** Task material follows **
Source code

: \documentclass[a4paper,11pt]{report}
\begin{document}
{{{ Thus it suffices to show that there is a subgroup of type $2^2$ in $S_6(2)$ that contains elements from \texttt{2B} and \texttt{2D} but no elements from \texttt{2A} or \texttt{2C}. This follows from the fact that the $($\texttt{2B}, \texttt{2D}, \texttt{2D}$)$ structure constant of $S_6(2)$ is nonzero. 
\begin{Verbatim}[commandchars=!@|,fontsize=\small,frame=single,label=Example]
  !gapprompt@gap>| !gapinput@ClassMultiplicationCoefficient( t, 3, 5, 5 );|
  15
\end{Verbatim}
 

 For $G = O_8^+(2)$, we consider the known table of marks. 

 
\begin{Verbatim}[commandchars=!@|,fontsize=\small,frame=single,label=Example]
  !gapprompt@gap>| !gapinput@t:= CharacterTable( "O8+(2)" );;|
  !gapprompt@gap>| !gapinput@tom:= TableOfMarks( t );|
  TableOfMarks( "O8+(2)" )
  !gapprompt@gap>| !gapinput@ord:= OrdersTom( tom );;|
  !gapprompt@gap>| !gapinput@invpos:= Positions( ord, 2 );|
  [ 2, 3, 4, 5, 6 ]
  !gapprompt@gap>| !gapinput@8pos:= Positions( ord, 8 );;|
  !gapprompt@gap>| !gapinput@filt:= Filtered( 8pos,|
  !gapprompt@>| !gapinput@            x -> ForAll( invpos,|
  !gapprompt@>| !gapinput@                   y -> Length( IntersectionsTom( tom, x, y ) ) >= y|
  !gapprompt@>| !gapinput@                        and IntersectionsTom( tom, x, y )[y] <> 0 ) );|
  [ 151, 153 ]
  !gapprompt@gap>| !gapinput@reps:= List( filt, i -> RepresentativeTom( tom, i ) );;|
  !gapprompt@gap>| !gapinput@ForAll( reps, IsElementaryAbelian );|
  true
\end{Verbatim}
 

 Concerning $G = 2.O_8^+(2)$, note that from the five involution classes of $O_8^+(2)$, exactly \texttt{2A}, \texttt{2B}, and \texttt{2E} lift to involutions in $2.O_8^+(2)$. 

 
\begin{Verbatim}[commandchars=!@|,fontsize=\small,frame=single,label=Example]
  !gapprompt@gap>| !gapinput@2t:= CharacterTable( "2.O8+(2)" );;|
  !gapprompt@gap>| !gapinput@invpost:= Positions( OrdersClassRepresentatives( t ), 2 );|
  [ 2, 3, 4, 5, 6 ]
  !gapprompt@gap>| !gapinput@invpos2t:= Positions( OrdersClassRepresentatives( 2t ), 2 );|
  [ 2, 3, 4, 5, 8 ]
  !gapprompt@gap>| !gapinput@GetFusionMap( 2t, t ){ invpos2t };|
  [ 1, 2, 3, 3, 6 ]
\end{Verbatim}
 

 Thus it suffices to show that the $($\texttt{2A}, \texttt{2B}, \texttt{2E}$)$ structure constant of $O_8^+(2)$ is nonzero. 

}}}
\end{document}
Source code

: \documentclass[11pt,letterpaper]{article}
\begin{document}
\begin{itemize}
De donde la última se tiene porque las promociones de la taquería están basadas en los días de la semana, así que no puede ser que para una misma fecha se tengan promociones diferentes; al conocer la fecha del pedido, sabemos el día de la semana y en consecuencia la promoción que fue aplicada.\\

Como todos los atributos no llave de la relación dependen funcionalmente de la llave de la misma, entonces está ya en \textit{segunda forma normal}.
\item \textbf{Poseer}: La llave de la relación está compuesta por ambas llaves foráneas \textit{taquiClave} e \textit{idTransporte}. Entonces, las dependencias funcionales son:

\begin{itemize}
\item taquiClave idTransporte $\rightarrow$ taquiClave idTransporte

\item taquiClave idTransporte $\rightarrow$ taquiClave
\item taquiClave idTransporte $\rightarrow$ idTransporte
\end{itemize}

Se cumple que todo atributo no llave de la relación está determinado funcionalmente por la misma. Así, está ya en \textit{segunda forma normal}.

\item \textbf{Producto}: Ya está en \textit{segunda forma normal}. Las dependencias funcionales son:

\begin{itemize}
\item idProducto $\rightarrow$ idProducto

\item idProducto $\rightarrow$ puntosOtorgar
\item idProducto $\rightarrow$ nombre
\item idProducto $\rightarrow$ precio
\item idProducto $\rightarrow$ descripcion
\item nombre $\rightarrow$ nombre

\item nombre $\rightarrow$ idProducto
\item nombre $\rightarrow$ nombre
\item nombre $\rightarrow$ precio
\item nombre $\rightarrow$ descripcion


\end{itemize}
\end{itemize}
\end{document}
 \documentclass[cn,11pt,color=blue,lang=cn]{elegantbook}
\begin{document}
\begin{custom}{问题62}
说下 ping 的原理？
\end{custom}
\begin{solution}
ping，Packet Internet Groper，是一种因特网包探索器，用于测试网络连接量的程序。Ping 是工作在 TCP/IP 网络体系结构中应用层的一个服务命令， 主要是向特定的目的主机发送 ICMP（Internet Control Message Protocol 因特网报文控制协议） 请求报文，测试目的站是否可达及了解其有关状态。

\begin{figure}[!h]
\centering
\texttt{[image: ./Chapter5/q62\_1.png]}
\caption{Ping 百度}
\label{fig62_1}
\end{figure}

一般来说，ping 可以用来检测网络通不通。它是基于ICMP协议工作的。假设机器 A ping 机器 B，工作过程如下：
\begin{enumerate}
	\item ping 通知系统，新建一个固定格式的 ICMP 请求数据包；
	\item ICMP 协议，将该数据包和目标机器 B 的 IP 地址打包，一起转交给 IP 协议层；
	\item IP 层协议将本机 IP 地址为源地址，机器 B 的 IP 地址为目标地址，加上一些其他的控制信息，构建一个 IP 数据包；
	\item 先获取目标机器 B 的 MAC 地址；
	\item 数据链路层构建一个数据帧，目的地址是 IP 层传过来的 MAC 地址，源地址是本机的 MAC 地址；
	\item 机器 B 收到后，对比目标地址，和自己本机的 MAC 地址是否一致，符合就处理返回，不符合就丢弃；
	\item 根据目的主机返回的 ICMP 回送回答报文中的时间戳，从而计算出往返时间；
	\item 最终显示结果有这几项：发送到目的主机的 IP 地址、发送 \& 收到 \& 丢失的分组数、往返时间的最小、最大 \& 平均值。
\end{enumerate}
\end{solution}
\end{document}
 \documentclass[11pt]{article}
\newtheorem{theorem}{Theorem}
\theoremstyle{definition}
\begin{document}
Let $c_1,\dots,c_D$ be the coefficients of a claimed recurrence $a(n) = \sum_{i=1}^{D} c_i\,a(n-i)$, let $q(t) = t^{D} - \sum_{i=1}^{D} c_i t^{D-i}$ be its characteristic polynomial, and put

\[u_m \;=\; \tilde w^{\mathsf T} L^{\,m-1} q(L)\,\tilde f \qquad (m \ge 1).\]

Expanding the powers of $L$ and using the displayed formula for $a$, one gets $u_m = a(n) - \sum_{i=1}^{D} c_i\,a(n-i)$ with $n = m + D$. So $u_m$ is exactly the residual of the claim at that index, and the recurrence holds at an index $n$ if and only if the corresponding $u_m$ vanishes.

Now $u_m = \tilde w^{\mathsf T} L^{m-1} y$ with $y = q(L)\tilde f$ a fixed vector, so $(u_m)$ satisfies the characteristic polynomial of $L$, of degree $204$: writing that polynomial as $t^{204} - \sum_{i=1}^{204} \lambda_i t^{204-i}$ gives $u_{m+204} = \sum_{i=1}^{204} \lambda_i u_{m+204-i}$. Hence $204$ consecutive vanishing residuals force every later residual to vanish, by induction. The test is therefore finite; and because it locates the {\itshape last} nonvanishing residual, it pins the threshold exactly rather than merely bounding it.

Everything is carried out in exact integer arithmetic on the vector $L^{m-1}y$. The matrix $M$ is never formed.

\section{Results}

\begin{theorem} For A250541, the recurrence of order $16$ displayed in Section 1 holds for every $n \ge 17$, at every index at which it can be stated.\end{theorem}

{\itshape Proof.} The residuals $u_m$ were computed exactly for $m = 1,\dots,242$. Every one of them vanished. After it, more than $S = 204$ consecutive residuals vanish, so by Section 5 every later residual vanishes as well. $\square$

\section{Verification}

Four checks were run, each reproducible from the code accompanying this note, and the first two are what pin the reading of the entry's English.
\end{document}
** End of Task material **
#### Task description:
Which lines in the data above hold the word "reps"? Return each of them.

#### Written response:
  !gapprompt@gap>| !gapinput@reps:= List( filt, i -> RepresentativeTom( tom, i ) );;|
  !gapprompt@gap>| !gapinput@ForAll( reps, IsElementaryAbelian );|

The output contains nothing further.